[Saved data entries]
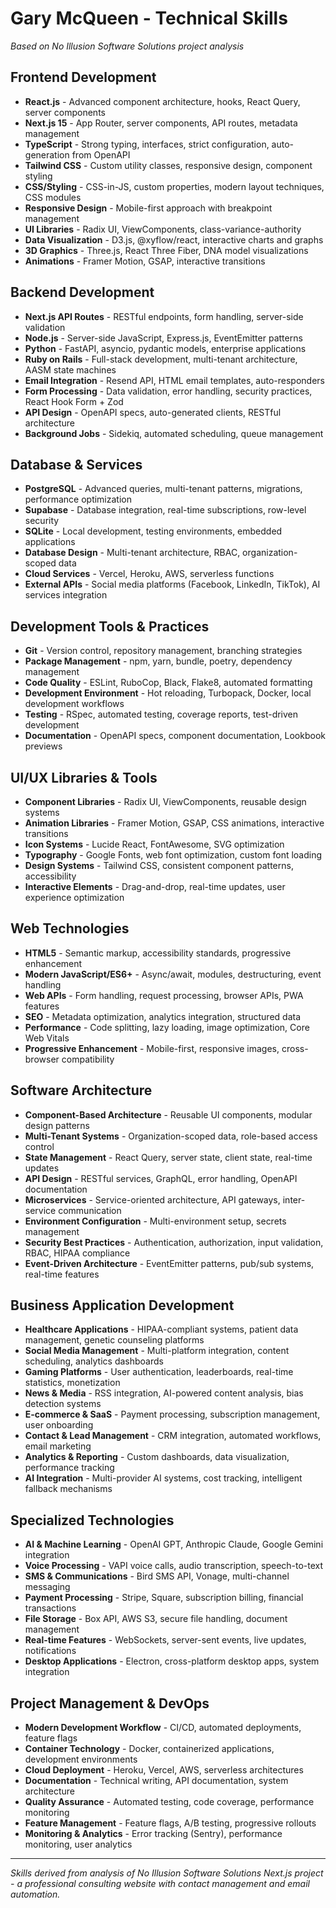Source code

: # Gary McQueen - Technical Skills

*Based on No Illusion Software Solutions project analysis*

## Frontend Development
- **React.js** - Advanced component architecture, hooks, React Query, server components
- **Next.js 15** - App Router, server components, API routes, metadata management
- **TypeScript** - Strong typing, interfaces, strict configuration, auto-generation from OpenAPI
- **Tailwind CSS** - Custom utility classes, responsive design, component styling
- **CSS/Styling** - CSS-in-JS, custom properties, modern layout techniques, CSS modules
- **Responsive Design** - Mobile-first approach with breakpoint management
- **UI Libraries** - Radix UI, ViewComponents, class-variance-authority
- **Data Visualization** - D3.js, @xyflow/react, interactive charts and graphs
- **3D Graphics** - Three.js, React Three Fiber, DNA model visualizations
- **Animations** - Framer Motion, GSAP, interactive transitions

## Backend Development
- **Next.js API Routes** - RESTful endpoints, form handling, server-side validation
- **Node.js** - Server-side JavaScript, Express.js, EventEmitter patterns
- **Python** - FastAPI, asyncio, pydantic models, enterprise applications
- **Ruby on Rails** - Full-stack development, multi-tenant architecture, AASM state machines
- **Email Integration** - Resend API, HTML email templates, auto-responders
- **Form Processing** - Data validation, error handling, security practices, React Hook Form + Zod
- **API Design** - OpenAPI specs, auto-generated clients, RESTful architecture
- **Background Jobs** - Sidekiq, automated scheduling, queue management

## Database & Services
- **PostgreSQL** - Advanced queries, multi-tenant patterns, migrations, performance optimization
- **Supabase** - Database integration, real-time subscriptions, row-level security
- **SQLite** - Local development, testing environments, embedded applications
- **Database Design** - Multi-tenant architecture, RBAC, organization-scoped data
- **Cloud Services** - Vercel, Heroku, AWS, serverless functions
- **External APIs** - Social media platforms (Facebook, LinkedIn, TikTok), AI services integration

## Development Tools & Practices
- **Git** - Version control, repository management, branching strategies
- **Package Management** - npm, yarn, bundle, poetry, dependency management
- **Code Quality** - ESLint, RuboCop, Black, Flake8, automated formatting
- **Development Environment** - Hot reloading, Turbopack, Docker, local development workflows
- **Testing** - RSpec, automated testing, coverage reports, test-driven development
- **Documentation** - OpenAPI specs, component documentation, Lookbook previews

## UI/UX Libraries & Tools
- **Component Libraries** - Radix UI, ViewComponents, reusable design systems
- **Animation Libraries** - Framer Motion, GSAP, CSS animations, interactive transitions
- **Icon Systems** - Lucide React, FontAwesome, SVG optimization
- **Typography** - Google Fonts, web font optimization, custom font loading
- **Design Systems** - Tailwind CSS, consistent component patterns, accessibility
- **Interactive Elements** - Drag-and-drop, real-time updates, user experience optimization

## Web Technologies
- **HTML5** - Semantic markup, accessibility standards, progressive enhancement
- **Modern JavaScript/ES6+** - Async/await, modules, destructuring, event handling
- **Web APIs** - Form handling, request processing, browser APIs, PWA features
- **SEO** - Metadata optimization, analytics integration, structured data
- **Performance** - Code splitting, lazy loading, image optimization, Core Web Vitals
- **Progressive Enhancement** - Mobile-first, responsive images, cross-browser compatibility

## Software Architecture
- **Component-Based Architecture** - Reusable UI components, modular design patterns
- **Multi-Tenant Systems** - Organization-scoped data, role-based access control
- **State Management** - React Query, server state, client state, real-time updates
- **API Design** - RESTful services, GraphQL, error handling, OpenAPI documentation
- **Microservices** - Service-oriented architecture, API gateways, inter-service communication
- **Environment Configuration** - Multi-environment setup, secrets management
- **Security Best Practices** - Authentication, authorization, input validation, RBAC, HIPAA compliance
- **Event-Driven Architecture** - EventEmitter patterns, pub/sub systems, real-time features

## Business Application Development
- **Healthcare Applications** - HIPAA-compliant systems, patient data management, genetic counseling platforms
- **Social Media Management** - Multi-platform integration, content scheduling, analytics dashboards
- **Gaming Platforms** - User authentication, leaderboards, real-time statistics, monetization
- **News & Media** - RSS integration, AI-powered content analysis, bias detection systems
- **E-commerce & SaaS** - Payment processing, subscription management, user onboarding
- **Contact & Lead Management** - CRM integration, automated workflows, email marketing
- **Analytics & Reporting** - Custom dashboards, data visualization, performance tracking
- **AI Integration** - Multi-provider AI systems, cost tracking, intelligent fallback mechanisms

## Specialized Technologies
- **AI & Machine Learning** - OpenAI GPT, Anthropic Claude, Google Gemini integration
- **Voice Processing** - VAPI voice calls, audio transcription, speech-to-text
- **SMS & Communications** - Bird SMS API, Vonage, multi-channel messaging
- **Payment Processing** - Stripe, Square, subscription billing, financial transactions
- **File Storage** - Box API, AWS S3, secure file handling, document management
- **Real-time Features** - WebSockets, server-sent events, live updates, notifications
- **Desktop Applications** - Electron, cross-platform desktop apps, system integration

## Project Management & DevOps
- **Modern Development Workflow** - CI/CD, automated deployments, feature flags
- **Container Technology** - Docker, containerized applications, development environments
- **Cloud Deployment** - Heroku, Vercel, AWS, serverless architectures
- **Documentation** - Technical writing, API documentation, system architecture
- **Quality Assurance** - Automated testing, code coverage, performance monitoring
- **Feature Management** - Feature flags, A/B testing, progressive rollouts
- **Monitoring & Analytics** - Error tracking (Sentry), performance monitoring, user analytics

---

*Skills derived from analysis of No Illusion Software Solutions Next.js project - a professional consulting website with contact management and email automation.*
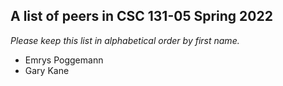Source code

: A list of peers in CSC 131-05 Spring 2022
--------------------------------------------------

*Please keep this list in alphabetical order by first name.*

* Emrys Poggemann
* Gary Kane
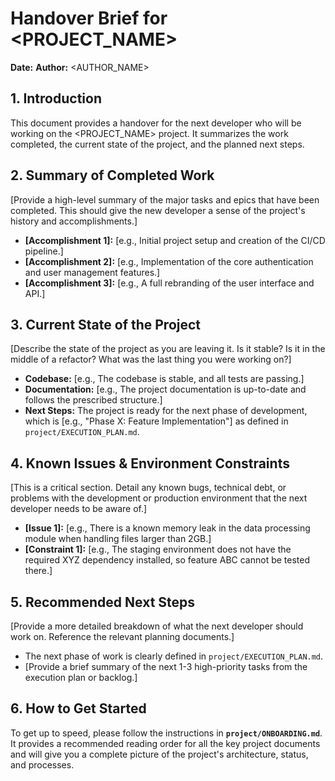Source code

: # Handover Brief for <PROJECT_NAME>

**Date:** <DATE>
**Author:** <AUTHOR_NAME>

## 1. Introduction
This document provides a handover for the next developer who will be working on the <PROJECT_NAME> project. It summarizes the work completed, the current state of the project, and the planned next steps.

## 2. Summary of Completed Work
[Provide a high-level summary of the major tasks and epics that have been completed. This should give the new developer a sense of the project's history and accomplishments.]

*   **[Accomplishment 1]:** [e.g., Initial project setup and creation of the CI/CD pipeline.]
*   **[Accomplishment 2]:** [e.g., Implementation of the core authentication and user management features.]
*   **[Accomplishment 3]:** [e.g., A full rebranding of the user interface and API.]

## 3. Current State of the Project
[Describe the state of the project as you are leaving it. Is it stable? Is it in the middle of a refactor? What was the last thing you were working on?]

*   **Codebase:** [e.g., The codebase is stable, and all tests are passing.]
*   **Documentation:** [e.g., The project documentation is up-to-date and follows the prescribed structure.]
*   **Next Steps:** The project is ready for the next phase of development, which is [e.g., "Phase X: Feature Implementation"] as defined in `project/EXECUTION_PLAN.md`.

## 4. Known Issues & Environment Constraints
[This is a critical section. Detail any known bugs, technical debt, or problems with the development or production environment that the next developer needs to be aware of.]

*   **[Issue 1]:** [e.g., There is a known memory leak in the data processing module when handling files larger than 2GB.]
*   **[Constraint 1]:** [e.g., The staging environment does not have the required XYZ dependency installed, so feature ABC cannot be tested there.]

## 5. Recommended Next Steps
[Provide a more detailed breakdown of what the next developer should work on. Reference the relevant planning documents.]

*   The next phase of work is clearly defined in `project/EXECUTION_PLAN.md`.
*   [Provide a brief summary of the next 1-3 high-priority tasks from the execution plan or backlog.]

## 6. How to Get Started
To get up to speed, please follow the instructions in **`project/ONBOARDING.md`**. It provides a recommended reading order for all the key project documents and will give you a complete picture of the project's architecture, status, and processes.
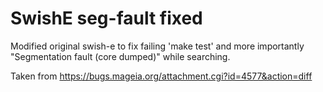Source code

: # SwishE seg-fault fixed

Modified original swish-e to fix failing 'make test' and more importantly "Segmentation fault (core dumped)" while searching.

Taken from https://bugs.mageia.org/attachment.cgi?id=4577&action=diff
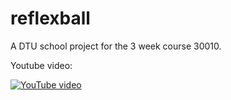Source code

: # reflexball
A DTU school project for the 3 week course 30010.

Youtube video:

[![YouTube video](https://img.youtube.com/vi/aLZCQAyqy4w/0.jpg)](https://www.youtube.com/watch?v=aLZCQAyqy4w "Space Boss 3000")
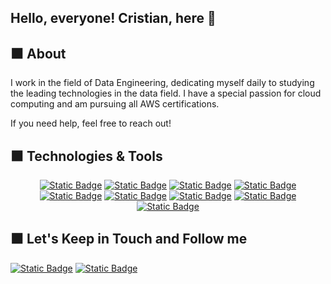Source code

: ## Hello, everyone! Cristian, here 👋


⬛ About
----------------------------
I work in the field of Data Engineering, dedicating myself daily to studying the leading technologies in the data field. I have a special passion for cloud computing and am pursuing all AWS certifications.

If you need help, feel free to reach out!

⬛ Technologies & Tools
----------------------------

<p align="center">
  <a href="https://github.com/crismassaneiro"><img alt="Static Badge" src="https://img.shields.io/badge/Python-blue?style=for-the-badge&logo=python&logoColor=white&labelColor=%233776AB&color=white"></a>
  <a href="https://github.com/crismassaneiro"><img alt="Static Badge" src="https://img.shields.io/badge/amazon-aws?style=for-the-badge&logo=amazonaws&logoColor=white&color=%23232F3E"></a>
  <a href="https://github.com/crismassaneiro"><img alt="Static Badge" src="https://img.shields.io/badge/postgresql-sql?style=for-the-badge&logo=postgresql&logoColor=white&labelColor=%234169E1&color=%234169E1"></a>
  <a href="https://github.com/crismassaneiro"><img alt="Static Badge" src="https://img.shields.io/badge/mysql-sql?style=for-the-badge&logo=mysql&logoColor=white&labelColor=%234479A1&color=%234479A1"></a>
  <a href="https://github.com/crismassaneiro"><img alt="Static Badge" src="https://img.shields.io/badge/github-r?style=for-the-badge&logo=github&logoColor=white&labelColor=%23181717&color=%23181717"></a>
  <a href="https://github.com/crismassaneiro"><img alt="Static Badge" src="https://img.shields.io/badge/jupyter-r?style=for-the-badge&logo=jupyter&logoColor=white&labelColor=%23F37626&color=%23F37626"></a>
  <a href="https://github.com/crismassaneiro"><img alt="Static Badge" src="https://img.shields.io/badge/serverless-s?style=for-the-badge&logo=serverless&logoColor=white&labelColor=%23FD5750&color=%23FD5750"></a>
  <a href="https://github.com/crismassaneiro"><img alt="Static Badge" src="https://img.shields.io/badge/linux-x?style=for-the-badge&logo=linux&logoColor=white&labelColor=%23FCC624&color=%23FCC624&link=https%3A%2F%2Fgithub.com%2Fcrismassaneiro"></a>
  <a href="https://github.com/crismassaneiro"><img alt="Static Badge" src="https://img.shields.io/badge/apacheairflow-w?style=for-the-badge&logo=apacheairflow&logoColor=white&labelColor=%23017CEE&color=%23017CEE&link=https%3A%2F%2Fwww.linkedin.com%2Fin%2Fcristianmassaneiro%2F"></a>
</p>



⬛ Let's Keep in Touch and Follow me
-----------------------------
<a href="https://www.linkedin.com/in/cristianmassaneiro/" target="_blank"><img alt="Static Badge" src="https://img.shields.io/badge/linkedin-x?style=for-the-badge&logo=linkedin&logoColor=white&labelColor=%230A66C2&color=%230A66C2"></a>
<a href="https://twitter.com/CristianWorc"><img alt="Static Badge" src="https://img.shields.io/badge/X--X?style=for-the-badge&logo=x&logoColor=white&label=X-or-Twitter&labelColor=%23000000&color=%23000000&link=https%3A%2F%2Fwww.linkedin.com%2Fin%2Fcristianmassaneiro%2F"></a>
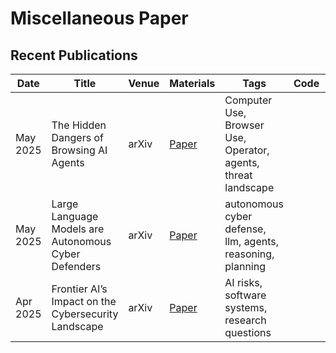 # Miscellaneous Paper

## Recent Publications

| Date |Title | Venue | Materials | Tags | Code | Summary |
| --- | --- | --- | --- | --- | --- | --- |
| May 2025 | The Hidden Dangers of Browsing AI Agents | arXiv | [Paper](https://arxiv.org/pdf/2505.13076) | Computer Use, Browser Use, Operator, agents, threat landscape | | |
| May 2025 | Large Language Models are Autonomous Cyber Defenders | arXiv | [Paper](https://arxiv.org/pdf/2505.04843) | autonomous cyber defense, llm, agents, reasoning, planning | | |
| Apr 2025 | Frontier AI’s Impact on the Cybersecurity Landscape | arXiv | [Paper](https://arxiv.org/pdf/2504.05408) | AI risks, software systems, research questions | | |
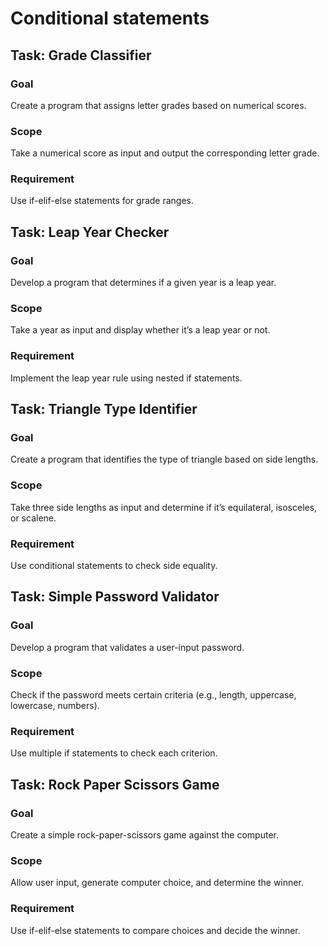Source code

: # Conditional statements

## Task: Grade Classifier 
### Goal
 Create a program that assigns letter grades based on numerical scores. 
### Scope
 Take a numerical score as input and output the corresponding letter grade. 
### Requirement
Use if-elif-else statements for grade ranges.

## Task: Leap Year Checker 
### Goal
 Develop a program that determines if a given year is a leap year. 
### Scope
 Take a year as input and display whether it’s a leap year or not. 
### Requirement
Implement the leap year rule using nested if statements.

## Task: Triangle Type Identifier 
### Goal
 Create a program that identifies the type of triangle based on side lengths. 
### Scope
 Take three side lengths as input and determine if it’s equilateral, isosceles, or scalene. 
### Requirement
Use conditional statements to check side equality.

## Task: Simple Password Validator 
### Goal
 Develop a program that validates a user-input password. 
### Scope
 Check if the password meets certain criteria (e.g., length, uppercase, lowercase, numbers). 
### Requirement
Use multiple if statements to check each criterion.

## Task: Rock Paper Scissors Game 
### Goal
 Create a simple rock-paper-scissors game against the computer. 
### Scope
 Allow user input, generate computer choice, and determine the winner. 
### Requirement
Use if-elif-else statements to compare choices and decide the winner.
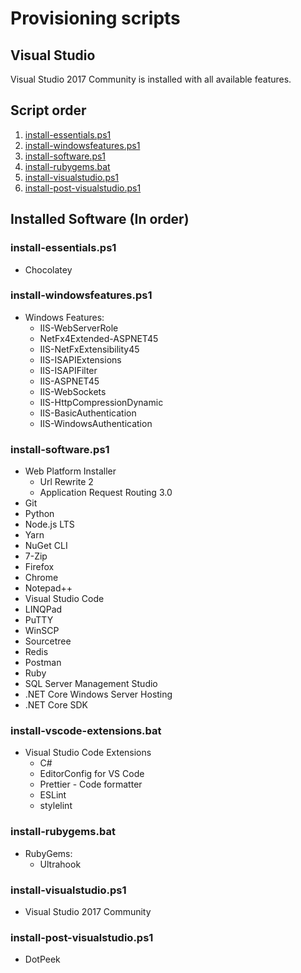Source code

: # Provisioning scripts

## Visual Studio
Visual Studio 2017 Community is installed with all available features.

## Script order
1. [install-essentials.ps1](#install-essentialsps1)
2. [install-windowsfeatures.ps1](#install-windowsfeaturesps1)
3. [install-software.ps1](#install-softwareps1)
4. [install-rubygems.bat](#install-rubygemsbat)
5. [install-visualstudio.ps1](#install-visualstudiops1)
6. [install-post-visualstudio.ps1](#install-post-visualstudiops1)

## Installed Software (In order)

### install-essentials.ps1
* Chocolatey

### install-windowsfeatures.ps1
* Windows Features:
  * IIS-WebServerRole
  * NetFx4Extended-ASPNET45
  * IIS-NetFxExtensibility45
  * IIS-ISAPIExtensions
  * IIS-ISAPIFilter
  * IIS-ASPNET45
  * IIS-WebSockets
  * IIS-HttpCompressionDynamic
  * IIS-BasicAuthentication
  * IIS-WindowsAuthentication

### install-software.ps1
* Web Platform Installer
  * Url Rewrite 2
  * Application Request Routing 3.0
* Git
* Python
* Node.js LTS
* Yarn
* NuGet CLI
* 7-Zip
* Firefox
* Chrome
* Notepad++
* Visual Studio Code
* LINQPad
* PuTTY
* WinSCP
* Sourcetree
* Redis
* Postman
* Ruby
* SQL Server Management Studio
* .NET Core Windows Server Hosting
* .NET Core SDK

### install-vscode-extensions.bat
* Visual Studio Code Extensions
  * C#
  * EditorConfig for VS Code
  * Prettier - Code formatter
  * ESLint
  * stylelint

### install-rubygems.bat
* RubyGems:
  * Ultrahook

### install-visualstudio.ps1
* Visual Studio 2017 Community

### install-post-visualstudio.ps1
* DotPeek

### TASK OBJECTIVE
A verbatim copy of the records is expected, from their first line through the line with "- **UI Libraries**", inclusive, with the pictures removed.

### RESPONSE AREA
Source code

: # Gary McQueen - Technical Skills

*Based on No Illusion Software Solutions project analysis*

## Frontend Development
- **React.js** - Advanced component architecture, hooks, React Query, server components
- **Next.js 15** - App Router, server components, API routes, metadata management
- **TypeScript** - Strong typing, interfaces, strict configuration, auto-generation from OpenAPI
- **Tailwind CSS** - Custom utility classes, responsive design, component styling
- **CSS/Styling** - CSS-in-JS, custom properties, modern layout techniques, CSS modules
- **Responsive Design** - Mobile-first approach with breakpoint management
- **UI Libraries** - Radix UI, ViewComponents, class-variance-authority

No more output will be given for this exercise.